▸ **REQUIRED WORK**
Read the lines below, and copy any that contain the string "section".

▸ **PROVIDED RECORDS**
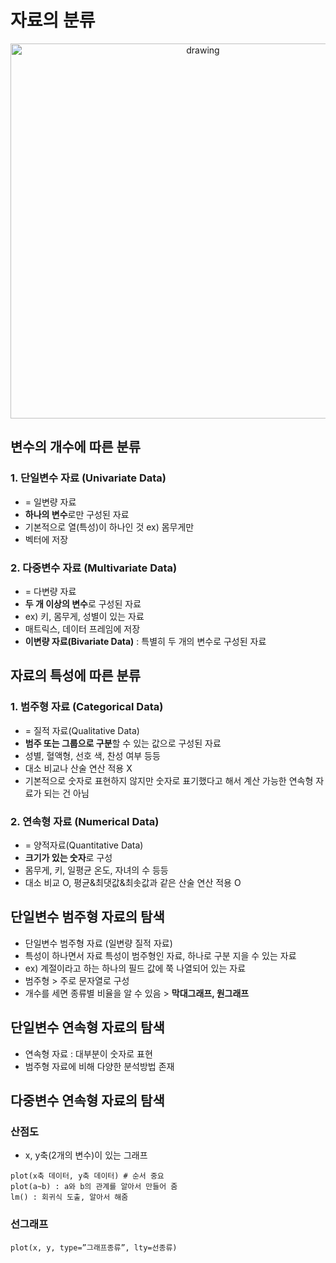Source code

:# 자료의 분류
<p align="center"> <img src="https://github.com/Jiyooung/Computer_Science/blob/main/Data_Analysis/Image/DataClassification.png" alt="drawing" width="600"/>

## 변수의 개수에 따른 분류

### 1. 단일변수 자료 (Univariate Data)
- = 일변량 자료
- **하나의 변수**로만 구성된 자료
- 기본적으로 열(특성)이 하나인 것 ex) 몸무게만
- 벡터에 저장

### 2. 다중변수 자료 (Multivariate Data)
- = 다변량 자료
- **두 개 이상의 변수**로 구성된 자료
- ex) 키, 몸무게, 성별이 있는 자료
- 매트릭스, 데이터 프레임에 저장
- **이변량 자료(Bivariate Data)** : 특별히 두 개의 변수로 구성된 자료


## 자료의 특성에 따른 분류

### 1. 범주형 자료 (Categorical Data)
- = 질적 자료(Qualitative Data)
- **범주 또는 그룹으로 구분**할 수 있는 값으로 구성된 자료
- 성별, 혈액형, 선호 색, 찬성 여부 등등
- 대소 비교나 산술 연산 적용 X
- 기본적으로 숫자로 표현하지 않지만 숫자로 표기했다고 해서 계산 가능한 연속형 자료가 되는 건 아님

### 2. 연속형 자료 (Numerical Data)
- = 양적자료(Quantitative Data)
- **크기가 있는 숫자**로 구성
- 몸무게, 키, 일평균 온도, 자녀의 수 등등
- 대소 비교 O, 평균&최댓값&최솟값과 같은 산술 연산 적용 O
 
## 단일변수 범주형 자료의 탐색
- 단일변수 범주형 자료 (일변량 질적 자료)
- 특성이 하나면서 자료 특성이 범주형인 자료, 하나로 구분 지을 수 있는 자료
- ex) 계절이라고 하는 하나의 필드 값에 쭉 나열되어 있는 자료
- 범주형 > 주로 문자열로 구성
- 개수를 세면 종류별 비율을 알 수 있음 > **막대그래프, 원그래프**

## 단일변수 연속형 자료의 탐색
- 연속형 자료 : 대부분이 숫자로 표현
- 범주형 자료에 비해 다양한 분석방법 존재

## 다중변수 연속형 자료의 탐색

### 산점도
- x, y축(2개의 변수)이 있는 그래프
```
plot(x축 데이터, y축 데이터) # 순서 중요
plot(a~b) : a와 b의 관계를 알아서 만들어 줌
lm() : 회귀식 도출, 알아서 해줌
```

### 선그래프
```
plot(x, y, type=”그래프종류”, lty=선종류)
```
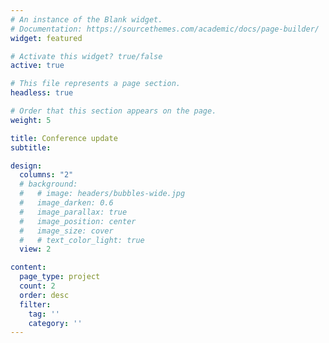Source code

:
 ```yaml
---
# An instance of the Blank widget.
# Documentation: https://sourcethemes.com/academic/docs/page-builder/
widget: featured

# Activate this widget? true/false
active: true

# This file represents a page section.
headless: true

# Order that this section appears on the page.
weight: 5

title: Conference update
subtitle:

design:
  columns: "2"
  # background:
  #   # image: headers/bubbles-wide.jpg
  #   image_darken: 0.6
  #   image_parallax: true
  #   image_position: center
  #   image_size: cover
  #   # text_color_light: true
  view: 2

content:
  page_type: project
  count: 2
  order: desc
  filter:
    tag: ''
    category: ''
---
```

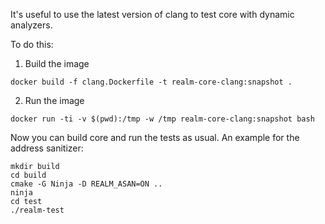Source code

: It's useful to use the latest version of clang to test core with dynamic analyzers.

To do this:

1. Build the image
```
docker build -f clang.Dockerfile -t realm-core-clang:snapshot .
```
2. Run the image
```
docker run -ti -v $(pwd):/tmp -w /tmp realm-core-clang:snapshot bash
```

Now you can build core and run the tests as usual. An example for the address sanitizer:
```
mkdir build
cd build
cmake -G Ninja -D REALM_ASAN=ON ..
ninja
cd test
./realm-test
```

▸ **ANSWER**
# This file represents a page section.
# Order that this section appears on the page.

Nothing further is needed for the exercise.